According to the method, we have 3 equations:

(1) fx + λgx = 0

(2) fy + λgy = 0

(3) 5x − y = 4

We already know what are fx and fy, right? We already evaluated them in this example; fx = y and fy = x. But what’s λ? Its called Lagrange “undetermined” multiplier. It need not be determined from above 3 equations, for determining extrema. (minima and maxima) …

Note that 3 unknowns (x, y, λ) and 3 equations (1, 2, 3) are there. Also g is the constraint function, from the constraint equation: 5x – y = 4, when g(x,y) = 0. So let’s evaluate everything to find the minima.

As we have already seen, fx = (∂f)/(∂x), so since f = xy, fx = y. Similarly fy = x. (very simple derivatives)

Now gx = (∂g)/(∂x) = (∂(5x − y − 4))/(∂x) = 5 .

Similarly gy = (∂g)/(∂y) = (∂(5x − y − 4))/(∂y) =  − 1.

So 1, 2, 3 becomes:

(4) y + 5λ = 0

(5) x − λ = 0

(6) 5x − y = 4

We have 3 equations, 4, 5 and 6, and 3 unknowns, x, y, λ. Lets solve for x, y.

From 4 and 5,

(7) y + 5x = 0

and 5x − y = 4

So, 2y =  − 4 or y =  − 2. So x = (4 + y) ⁄ 5 = 2 ⁄ 5.

So f(x, y)minima = x*y =  − 2*2 ⁄ 5 =  − 4 ⁄ 5.

QED.

PS: The method can easily be extended to more variables, with x, y, z we will have 4 unknowns x, y, z, λ and 4 equations, involving them. For more than one constraint equation, we simply add over the constraint part in the above equations, that is, there will be summation sign before gx, gy; etc; ∑λgxetc.

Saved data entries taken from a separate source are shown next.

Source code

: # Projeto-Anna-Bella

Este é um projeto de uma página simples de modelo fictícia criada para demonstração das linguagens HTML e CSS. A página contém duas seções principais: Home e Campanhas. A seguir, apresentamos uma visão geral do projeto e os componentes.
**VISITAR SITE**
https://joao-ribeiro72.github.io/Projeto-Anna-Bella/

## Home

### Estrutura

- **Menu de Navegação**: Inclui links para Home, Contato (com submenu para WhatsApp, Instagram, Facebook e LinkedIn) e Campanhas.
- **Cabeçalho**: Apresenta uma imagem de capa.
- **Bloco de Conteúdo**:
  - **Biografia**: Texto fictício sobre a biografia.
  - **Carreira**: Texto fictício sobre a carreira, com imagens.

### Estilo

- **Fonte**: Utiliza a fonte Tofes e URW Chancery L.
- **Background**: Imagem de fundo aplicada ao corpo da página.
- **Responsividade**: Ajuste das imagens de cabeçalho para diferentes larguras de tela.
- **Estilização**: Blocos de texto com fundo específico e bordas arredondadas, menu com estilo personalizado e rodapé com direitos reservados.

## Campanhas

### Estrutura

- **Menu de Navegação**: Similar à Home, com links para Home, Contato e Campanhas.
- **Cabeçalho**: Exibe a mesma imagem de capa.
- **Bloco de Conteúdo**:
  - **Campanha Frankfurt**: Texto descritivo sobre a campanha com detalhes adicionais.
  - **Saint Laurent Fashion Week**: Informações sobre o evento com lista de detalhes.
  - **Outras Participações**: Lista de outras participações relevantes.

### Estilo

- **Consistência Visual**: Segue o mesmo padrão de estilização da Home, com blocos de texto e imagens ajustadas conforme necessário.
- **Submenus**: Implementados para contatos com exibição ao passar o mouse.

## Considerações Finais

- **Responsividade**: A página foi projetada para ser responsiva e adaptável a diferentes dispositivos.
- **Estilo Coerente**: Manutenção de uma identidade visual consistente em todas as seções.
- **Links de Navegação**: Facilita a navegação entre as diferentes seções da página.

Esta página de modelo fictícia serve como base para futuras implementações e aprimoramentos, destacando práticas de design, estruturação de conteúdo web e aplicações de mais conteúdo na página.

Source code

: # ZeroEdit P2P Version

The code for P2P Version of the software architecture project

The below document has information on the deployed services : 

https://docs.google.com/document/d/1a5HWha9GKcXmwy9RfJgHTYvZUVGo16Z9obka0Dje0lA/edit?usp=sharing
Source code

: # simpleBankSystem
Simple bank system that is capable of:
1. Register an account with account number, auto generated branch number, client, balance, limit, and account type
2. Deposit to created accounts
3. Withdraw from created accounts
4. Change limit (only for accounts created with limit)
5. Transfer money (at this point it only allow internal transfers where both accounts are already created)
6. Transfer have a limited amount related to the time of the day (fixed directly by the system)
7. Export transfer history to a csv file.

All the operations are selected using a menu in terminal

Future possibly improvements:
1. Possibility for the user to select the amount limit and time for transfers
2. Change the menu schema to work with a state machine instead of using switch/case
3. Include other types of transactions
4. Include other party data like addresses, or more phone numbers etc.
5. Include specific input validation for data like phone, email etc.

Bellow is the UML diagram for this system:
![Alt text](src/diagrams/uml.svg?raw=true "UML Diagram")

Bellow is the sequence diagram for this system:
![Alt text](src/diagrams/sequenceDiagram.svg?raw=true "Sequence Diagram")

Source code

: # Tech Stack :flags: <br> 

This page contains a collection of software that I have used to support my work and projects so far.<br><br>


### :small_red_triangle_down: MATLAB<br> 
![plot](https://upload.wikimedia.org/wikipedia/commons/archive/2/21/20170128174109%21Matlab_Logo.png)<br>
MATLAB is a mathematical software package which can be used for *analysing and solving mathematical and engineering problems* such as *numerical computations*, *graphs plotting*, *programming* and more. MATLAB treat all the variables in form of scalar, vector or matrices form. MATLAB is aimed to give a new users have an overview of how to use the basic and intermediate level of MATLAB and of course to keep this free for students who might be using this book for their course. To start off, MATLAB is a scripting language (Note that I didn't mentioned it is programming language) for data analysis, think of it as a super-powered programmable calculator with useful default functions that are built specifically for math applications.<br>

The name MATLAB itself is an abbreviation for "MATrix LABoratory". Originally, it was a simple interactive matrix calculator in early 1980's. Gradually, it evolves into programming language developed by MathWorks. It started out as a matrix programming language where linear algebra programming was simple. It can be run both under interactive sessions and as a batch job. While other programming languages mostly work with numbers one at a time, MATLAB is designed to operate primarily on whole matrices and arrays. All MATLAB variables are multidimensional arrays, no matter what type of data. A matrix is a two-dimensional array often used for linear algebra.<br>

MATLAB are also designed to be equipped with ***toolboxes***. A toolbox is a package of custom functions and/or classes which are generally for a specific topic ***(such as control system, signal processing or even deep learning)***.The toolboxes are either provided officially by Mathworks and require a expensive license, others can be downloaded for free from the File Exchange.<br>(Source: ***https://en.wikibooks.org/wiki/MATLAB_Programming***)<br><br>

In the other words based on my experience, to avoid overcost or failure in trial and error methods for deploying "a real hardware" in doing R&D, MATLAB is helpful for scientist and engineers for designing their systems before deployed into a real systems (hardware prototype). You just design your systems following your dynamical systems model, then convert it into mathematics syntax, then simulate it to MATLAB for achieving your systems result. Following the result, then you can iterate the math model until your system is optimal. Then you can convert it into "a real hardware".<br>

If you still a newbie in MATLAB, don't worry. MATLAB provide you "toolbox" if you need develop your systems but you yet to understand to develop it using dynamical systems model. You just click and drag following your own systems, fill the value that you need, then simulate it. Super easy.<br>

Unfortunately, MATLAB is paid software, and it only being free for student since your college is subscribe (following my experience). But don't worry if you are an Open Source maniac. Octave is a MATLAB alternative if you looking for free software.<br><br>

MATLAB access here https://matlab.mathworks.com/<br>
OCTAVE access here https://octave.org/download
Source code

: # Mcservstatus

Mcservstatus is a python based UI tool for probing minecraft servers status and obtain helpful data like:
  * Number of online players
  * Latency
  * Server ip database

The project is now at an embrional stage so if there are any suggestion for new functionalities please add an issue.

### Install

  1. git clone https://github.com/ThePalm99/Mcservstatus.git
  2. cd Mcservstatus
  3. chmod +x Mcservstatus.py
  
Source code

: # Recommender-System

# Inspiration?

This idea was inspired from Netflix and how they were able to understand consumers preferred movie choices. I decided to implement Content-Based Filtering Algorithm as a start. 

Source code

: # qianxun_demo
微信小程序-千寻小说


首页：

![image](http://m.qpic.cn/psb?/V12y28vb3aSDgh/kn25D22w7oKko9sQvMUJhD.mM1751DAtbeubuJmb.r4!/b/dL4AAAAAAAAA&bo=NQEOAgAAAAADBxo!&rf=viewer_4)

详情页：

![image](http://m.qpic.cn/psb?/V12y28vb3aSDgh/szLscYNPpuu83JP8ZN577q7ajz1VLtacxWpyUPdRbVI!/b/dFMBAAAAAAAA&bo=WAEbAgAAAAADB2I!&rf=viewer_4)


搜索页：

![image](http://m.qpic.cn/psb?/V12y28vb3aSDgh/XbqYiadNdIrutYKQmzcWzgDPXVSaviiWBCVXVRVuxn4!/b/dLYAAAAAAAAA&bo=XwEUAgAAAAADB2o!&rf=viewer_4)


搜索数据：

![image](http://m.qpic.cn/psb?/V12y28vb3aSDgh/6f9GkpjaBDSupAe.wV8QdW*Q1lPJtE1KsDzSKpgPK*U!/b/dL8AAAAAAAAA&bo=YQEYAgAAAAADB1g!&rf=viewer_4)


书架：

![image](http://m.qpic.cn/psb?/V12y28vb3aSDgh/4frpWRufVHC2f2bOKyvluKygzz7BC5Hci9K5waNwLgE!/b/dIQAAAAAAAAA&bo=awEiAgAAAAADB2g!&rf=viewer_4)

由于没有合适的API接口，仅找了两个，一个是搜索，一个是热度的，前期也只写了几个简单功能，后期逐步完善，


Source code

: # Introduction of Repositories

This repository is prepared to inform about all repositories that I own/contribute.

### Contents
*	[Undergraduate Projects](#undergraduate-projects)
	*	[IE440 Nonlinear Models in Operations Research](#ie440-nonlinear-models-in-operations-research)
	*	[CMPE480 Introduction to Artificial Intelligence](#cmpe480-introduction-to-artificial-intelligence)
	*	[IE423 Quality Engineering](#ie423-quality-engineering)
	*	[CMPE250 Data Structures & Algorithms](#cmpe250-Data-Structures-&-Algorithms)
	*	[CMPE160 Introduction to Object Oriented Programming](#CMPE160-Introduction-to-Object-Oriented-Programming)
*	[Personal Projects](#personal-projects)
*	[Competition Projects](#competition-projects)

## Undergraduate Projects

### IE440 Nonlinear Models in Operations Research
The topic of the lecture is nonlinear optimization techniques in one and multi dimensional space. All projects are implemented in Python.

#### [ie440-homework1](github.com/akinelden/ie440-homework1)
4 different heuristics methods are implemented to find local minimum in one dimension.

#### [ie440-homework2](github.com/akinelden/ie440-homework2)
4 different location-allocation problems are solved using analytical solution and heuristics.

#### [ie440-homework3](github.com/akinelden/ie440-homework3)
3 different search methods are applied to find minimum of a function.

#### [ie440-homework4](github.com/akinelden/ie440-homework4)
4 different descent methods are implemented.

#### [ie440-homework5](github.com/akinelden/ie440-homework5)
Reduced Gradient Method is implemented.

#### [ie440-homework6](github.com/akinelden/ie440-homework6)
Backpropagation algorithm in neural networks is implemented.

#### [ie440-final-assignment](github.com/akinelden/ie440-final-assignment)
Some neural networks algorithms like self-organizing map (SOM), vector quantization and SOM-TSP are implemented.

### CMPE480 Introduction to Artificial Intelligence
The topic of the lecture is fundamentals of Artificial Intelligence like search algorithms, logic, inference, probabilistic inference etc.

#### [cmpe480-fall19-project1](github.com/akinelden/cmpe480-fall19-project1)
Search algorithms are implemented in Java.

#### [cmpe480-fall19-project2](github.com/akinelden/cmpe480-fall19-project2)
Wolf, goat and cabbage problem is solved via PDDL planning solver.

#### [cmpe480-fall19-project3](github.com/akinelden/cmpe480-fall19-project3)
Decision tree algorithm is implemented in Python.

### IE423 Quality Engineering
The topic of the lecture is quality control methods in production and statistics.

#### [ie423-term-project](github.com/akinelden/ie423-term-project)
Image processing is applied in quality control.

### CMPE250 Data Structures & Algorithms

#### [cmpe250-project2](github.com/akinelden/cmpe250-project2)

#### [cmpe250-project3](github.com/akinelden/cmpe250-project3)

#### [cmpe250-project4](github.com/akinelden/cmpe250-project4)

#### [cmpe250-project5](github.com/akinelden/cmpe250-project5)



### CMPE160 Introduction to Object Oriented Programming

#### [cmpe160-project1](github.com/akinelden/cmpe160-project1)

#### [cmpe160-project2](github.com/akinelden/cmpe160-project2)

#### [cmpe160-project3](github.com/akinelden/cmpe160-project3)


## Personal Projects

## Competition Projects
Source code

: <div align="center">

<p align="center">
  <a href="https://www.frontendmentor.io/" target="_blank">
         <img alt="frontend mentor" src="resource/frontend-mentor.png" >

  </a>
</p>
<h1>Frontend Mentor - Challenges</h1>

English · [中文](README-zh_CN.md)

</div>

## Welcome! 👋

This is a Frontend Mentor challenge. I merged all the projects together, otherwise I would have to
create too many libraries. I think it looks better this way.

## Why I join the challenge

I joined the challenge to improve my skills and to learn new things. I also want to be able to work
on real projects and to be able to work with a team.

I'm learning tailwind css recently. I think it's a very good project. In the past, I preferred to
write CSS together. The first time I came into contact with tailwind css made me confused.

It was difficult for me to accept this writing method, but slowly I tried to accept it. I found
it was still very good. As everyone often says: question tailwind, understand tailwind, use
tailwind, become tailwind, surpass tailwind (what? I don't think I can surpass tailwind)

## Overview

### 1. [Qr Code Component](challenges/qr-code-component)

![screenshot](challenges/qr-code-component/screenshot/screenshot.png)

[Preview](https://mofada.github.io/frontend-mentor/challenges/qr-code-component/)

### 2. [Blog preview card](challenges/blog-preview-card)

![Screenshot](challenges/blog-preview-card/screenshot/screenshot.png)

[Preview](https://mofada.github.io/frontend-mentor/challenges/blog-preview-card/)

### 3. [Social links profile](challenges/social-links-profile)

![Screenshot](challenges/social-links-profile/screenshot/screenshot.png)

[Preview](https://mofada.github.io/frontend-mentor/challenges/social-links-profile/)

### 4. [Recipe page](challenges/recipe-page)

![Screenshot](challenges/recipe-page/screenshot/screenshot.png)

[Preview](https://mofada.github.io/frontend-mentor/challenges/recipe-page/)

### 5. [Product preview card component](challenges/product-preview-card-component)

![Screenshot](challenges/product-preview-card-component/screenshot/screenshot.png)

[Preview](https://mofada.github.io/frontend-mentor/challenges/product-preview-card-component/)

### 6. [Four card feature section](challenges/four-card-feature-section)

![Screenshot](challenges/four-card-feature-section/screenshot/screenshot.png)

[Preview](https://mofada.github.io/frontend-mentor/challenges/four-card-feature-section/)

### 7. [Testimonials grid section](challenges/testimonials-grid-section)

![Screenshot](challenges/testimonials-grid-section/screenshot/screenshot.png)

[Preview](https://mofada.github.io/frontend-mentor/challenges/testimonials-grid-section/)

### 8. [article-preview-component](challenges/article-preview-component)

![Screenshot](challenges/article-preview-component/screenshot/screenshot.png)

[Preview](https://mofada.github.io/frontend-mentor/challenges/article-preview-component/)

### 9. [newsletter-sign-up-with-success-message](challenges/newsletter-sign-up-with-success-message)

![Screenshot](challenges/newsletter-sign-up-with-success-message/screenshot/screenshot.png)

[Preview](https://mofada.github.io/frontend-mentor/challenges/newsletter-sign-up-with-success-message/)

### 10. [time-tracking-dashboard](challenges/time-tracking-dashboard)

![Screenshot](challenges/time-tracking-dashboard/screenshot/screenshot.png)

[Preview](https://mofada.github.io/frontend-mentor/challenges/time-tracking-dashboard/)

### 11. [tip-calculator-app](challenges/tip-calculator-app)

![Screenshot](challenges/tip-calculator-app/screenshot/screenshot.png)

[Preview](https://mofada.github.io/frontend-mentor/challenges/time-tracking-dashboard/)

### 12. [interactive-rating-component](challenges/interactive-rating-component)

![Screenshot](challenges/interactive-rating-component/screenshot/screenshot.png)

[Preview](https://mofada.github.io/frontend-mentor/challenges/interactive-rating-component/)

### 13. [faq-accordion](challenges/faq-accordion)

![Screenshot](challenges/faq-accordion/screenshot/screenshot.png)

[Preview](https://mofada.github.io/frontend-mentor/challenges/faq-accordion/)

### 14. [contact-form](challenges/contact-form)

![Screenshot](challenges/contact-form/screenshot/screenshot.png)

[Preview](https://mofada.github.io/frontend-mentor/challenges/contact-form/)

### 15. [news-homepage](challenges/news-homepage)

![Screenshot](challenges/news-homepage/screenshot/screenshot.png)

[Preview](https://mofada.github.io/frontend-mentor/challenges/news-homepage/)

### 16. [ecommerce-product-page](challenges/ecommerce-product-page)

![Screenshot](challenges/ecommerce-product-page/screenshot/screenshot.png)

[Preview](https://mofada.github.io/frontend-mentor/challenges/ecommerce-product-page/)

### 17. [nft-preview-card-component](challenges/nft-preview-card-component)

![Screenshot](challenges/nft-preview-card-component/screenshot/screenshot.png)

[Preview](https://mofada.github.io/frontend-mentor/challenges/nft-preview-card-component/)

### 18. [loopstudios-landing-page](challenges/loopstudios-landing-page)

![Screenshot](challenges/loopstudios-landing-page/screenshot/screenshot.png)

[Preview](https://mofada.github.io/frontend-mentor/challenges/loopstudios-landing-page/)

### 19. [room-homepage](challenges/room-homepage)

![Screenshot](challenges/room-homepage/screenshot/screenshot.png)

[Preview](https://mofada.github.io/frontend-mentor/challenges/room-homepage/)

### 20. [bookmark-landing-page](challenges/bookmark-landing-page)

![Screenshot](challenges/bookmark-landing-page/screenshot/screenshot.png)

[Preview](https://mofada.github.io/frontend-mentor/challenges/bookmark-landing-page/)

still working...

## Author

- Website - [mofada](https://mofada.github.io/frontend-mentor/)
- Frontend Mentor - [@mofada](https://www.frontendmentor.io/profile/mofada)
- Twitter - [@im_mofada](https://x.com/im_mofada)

Document generated by eLyXer 1.2.5 (2013-03-10) on 2015-05-29T11:22:52.887000

I am an experimental particle physicist, traveler, teacher, researcher, scientist and communicator of ideas. I am a quarkist and a bit quirky ! Hypothesis non fingo, eppur si muove, dubito cogito ergo sum are things that turn me on ! Researcher in experimental high energy physics (aka elementary particle physics; like “quarks, leptons & mesons and baryons”) … Teacher of Physics (and occasionally chemistry and maths) Blogger (check my website; mdashf.org) ! Love to read read and read but only stuff that interest me. Love to puff away my time in frivolities, just dreaming and may be thinking. Right now desperately trying to streamline myself.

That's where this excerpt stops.